The Majdanek dying camp
Amid the barbed twine, fuel chambers and capturing pits of the horrific Majdanek focus camp in Nazi-occupied Poland, Countess Janina Suchodolska was once a shocking but common customer in 1942. A lovely brunette with blue-green eyes, an aristocratic air and the authority derived from generations of the Aristocracy, she made calls for of the camp’s commandant and guards, SS officials and Gestapo as though she owned where.
She introduced meals, drugs and hope to the camp that held 23,000 ravenous prisoners demise of illness without a working water, open latrines and infected wells showered with ashes from the crematorium burning the relentless waft of our bodies.
Slightly 5ft 1in tall, she risked her lifestyles status as much as Nazi murderers, whilst secretly ferrying messages and provides to imprisoned individuals of the Polish resistance, and smuggling in equipment to help escapes.
But it was once all a deadly act.
“She was once now not a countess in any respect,” finds Elizabeth White, co-author of the gripping new ebook The Counterfeit Countess. “She was once distinctive: a Jew who stored 1000’s of non-Jews from the Nazis.”
Oskar Schindler famously stored 1,200 of his Jewish manufacturing facility staff from the Holocaust, immortalised in Steven Spielberg’s 1993 movie Schindler’s Listing, however the numbers he rescued have been dwarfed by way of the ones stored by way of the girl claiming to be a countess.
“It’s one of the vital outstanding, selfless acts of heroism of the 2nd International Warfare, but astonishingly her tale hasn’t ever been informed sooner than,” says the ebook’s co-author, Polish Holocaust professional Joanna Sliwa.
“Her actual title was once Janina Spinner Mehlberg, a super mathematician, an officer within the underground Polish House Military, and a Jew.

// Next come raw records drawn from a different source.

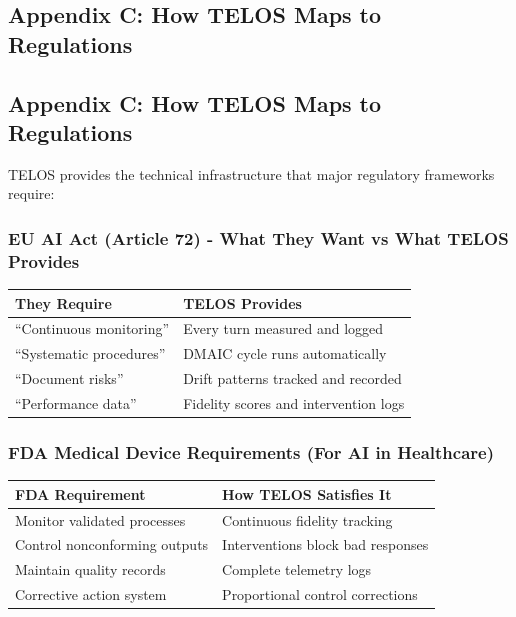 \subsection{Appendix C: How TELOS Maps to
Regulations}\label{appendix-c-how-telos-maps-to-regulations}

\subsection{Appendix C: How TELOS Maps to
Regulations}\label{appendix-c-how-telos-maps-to-regulations-1}

TELOS provides the technical infrastructure that major regulatory
frameworks require:

\subsubsection{EU AI Act (Article 72) - What They Want vs What TELOS
Provides}\label{eu-ai-act-article-72---what-they-want-vs-what-telos-provides}

{\def\LTcaptype{none} %
\begin{longtable}[]{@{}ll@{}}
\toprule\noalign{}
They Require & TELOS Provides \\
\midrule\noalign{}
\endhead
\bottomrule\noalign{}
\endlastfoot
``Continuous monitoring'' & Every turn measured and logged \\
``Systematic procedures'' & DMAIC cycle runs automatically \\
``Document risks'' & Drift patterns tracked and recorded \\
``Performance data'' & Fidelity scores and intervention logs \\
\end{longtable}
}

\subsubsection{FDA Medical Device Requirements (For AI in
Healthcare)}\label{fda-medical-device-requirements-for-ai-in-healthcare}

{\def\LTcaptype{none} %
\begin{longtable}[]{@{}ll@{}}
\toprule\noalign{}
FDA Requirement & How TELOS Satisfies It \\
\midrule\noalign{}
\endhead
\bottomrule\noalign{}
\endlastfoot
Monitor validated processes & Continuous fidelity tracking \\
Control nonconforming outputs & Interventions block bad responses \\
Maintain quality records & Complete telemetry logs \\
Corrective action system & Proportional control corrections \\
\end{longtable}
}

She was once a charismatic girl who concealed her worry as she faced the Nazis.”
Janina and husband Henry
Born in 1905, she labored as a maths lecturer in Lvov till she and her husband, who taught philosophy, controlled to flee the Jewish ghetto following the Nazi invasion and career. Assuming non-Jewish identities in Lublin, they lay low.
But if Jews, peasants and political prisoners started disappearing into Majdanek, and the smoke from loads of cremations started to stain the sky, her sense of right and wrong may now not accept mere survival.
Her lifestyles would had been of no price except she helped others. Her intention, as her husband put it, was once “to not reside uselessly, nor to die pointlessly”.
Sliwa continues: “She stored the lives of 9,707 Poles, plus many extra who survived the battle due to her protecting them alive with meals and scientific provides. But regardless of what number of people she stored, she by no means idea she was once doing sufficient. She believed her lifestyles was once nugatory if she wasn’t saving others.”
Risking her lifestyles day-to-day, Janina posed as an aristocrat, which in itself helped open doorways, whilst running for the Polish Major Welfare Council reduction staff, and demanded advanced prerequisites whilst she spied at the Majdanek focus camp.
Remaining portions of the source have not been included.